▶ **Task objective**:
Below are the records; print them again exactly and omit the pictures.

▶ **Material for the task**:
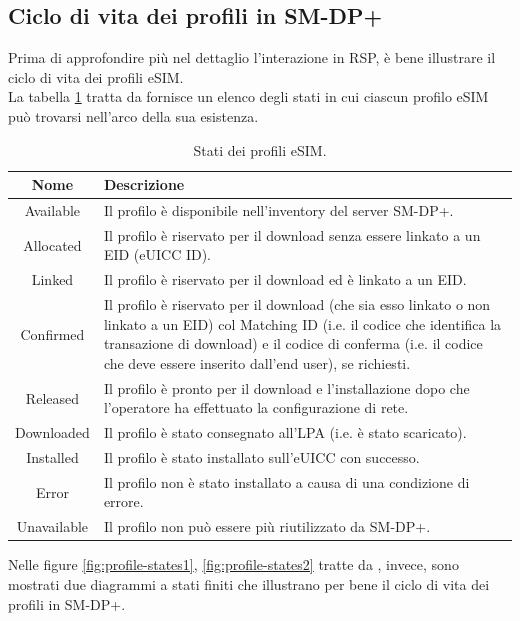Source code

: \documentclass[10pt, oneside]{book}
\begin{document}
\subsection{Ciclo di vita dei profili in SM-DP+}
Prima di approfondire più nel dettaglio l'interazione in RSP, è bene illustrare il ciclo di vita dei profili eSIM.\\
La tabella \ref{tab:profile-states} tratta da \cite{GSMA-docs-new}\cite{GSMA-docs-old} fornisce un elenco degli stati in cui ciascun profilo eSIM può trovarsi nell'arco della sua esistenza.
\begin{table}[h!]
\begin{center}
\captionsetup{skip=4pt}
\caption{Stati dei profili eSIM.}
\label{tab:profile-states}
\begin{tabularx}{\textwidth}{|c|X|}
\hline
\textbf{Nome} & \textbf{Descrizione}\\
\hline
Available & Il profilo è disponibile nell’inventory del server SM-DP+.\\
\hline
Allocated & Il profilo è riservato per il download senza essere linkato a un EID (eUICC ID).\\
\hline
Linked & Il profilo è riservato per il download ed è linkato a un EID.\\
\hline
Confirmed & Il profilo è riservato per il download (che sia esso linkato o non linkato a un EID) col Matching ID (i.e. il codice che identifica la transazione di download) e il codice di conferma (i.e. il codice che deve essere inserito dall'end user), se richiesti.\\
\hline
Released & Il profilo è pronto per il download e l’installazione dopo che l’operatore ha effettuato la configurazione di rete.\\
\hline
Downloaded & Il profilo è stato consegnato all’LPA (i.e. è stato scaricato).\\
\hline
Installed & Il profilo è stato installato sull’eUICC con successo.\\
\hline
Error & Il profilo non è stato installato a causa di una condizione di errore.\\
\hline
Unavailable & Il profilo non può essere più riutilizzato da SM-DP+.\\
\hline
\end{tabularx}
\end{center}
\end{table}
Nelle figure \ref{fig:profile-states1}, \ref{fig:profile-states2} tratte da \cite{GSMA-docs-new}\cite{GSMA-docs-old}, invece, sono mostrati due diagrammi a stati finiti che illustrano per bene il ciclo di vita dei profili in SM-DP+.
\end{document}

▶ **Answer to this problem**:
Source code

: \documentclass[10pt, oneside]{book}
\begin{document}
\subsection{Ciclo di vita dei profili in SM-DP+}
Prima di approfondire più nel dettaglio l'interazione in RSP, è bene illustrare il ciclo di vita dei profili eSIM.\\
La tabella \ref{tab:profile-states} tratta da \cite{GSMA-docs-new}\cite{GSMA-docs-old} fornisce un elenco degli stati in cui ciascun profilo eSIM può trovarsi nell'arco della sua esistenza.
\begin{table}[h!]
\begin{center}
\captionsetup{skip=4pt}
\caption{Stati dei profili eSIM.}
\label{tab:profile-states}
\begin{tabularx}{\textwidth}{|c|X|}
\hline
\textbf{Nome} & \textbf{Descrizione}\\
\hline
Available & Il profilo è disponibile nell’inventory del server SM-DP+.\\
\hline
Allocated & Il profilo è riservato per il download senza essere linkato a un EID (eUICC ID).\\
\hline
Linked & Il profilo è riservato per il download ed è linkato a un EID.\\
\hline
Confirmed & Il profilo è riservato per il download (che sia esso linkato o non linkato a un EID) col Matching ID (i.e. il codice che identifica la transazione di download) e il codice di conferma (i.e. il codice che deve essere inserito dall'end user), se richiesti.\\
\hline
Released & Il profilo è pronto per il download e l’installazione dopo che l’operatore ha effettuato la configurazione di rete.\\
\hline
Downloaded & Il profilo è stato consegnato all’LPA (i.e. è stato scaricato).\\
\hline
Installed & Il profilo è stato installato sull’eUICC con successo.\\
\hline
Error & Il profilo non è stato installato a causa di una condizione di errore.\\
\hline
Unavailable & Il profilo non può essere più riutilizzato da SM-DP+.\\
\hline
\end{tabularx}
\end{center}
\end{table}
Nelle figure \ref{fig:profile-states1}, \ref{fig:profile-states2} tratte da \cite{GSMA-docs-new}\cite{GSMA-docs-old}, invece, sono mostrati due diagrammi a stati finiti che illustrano per bene il ciclo di vita dei profili in SM-DP+.
\end{document}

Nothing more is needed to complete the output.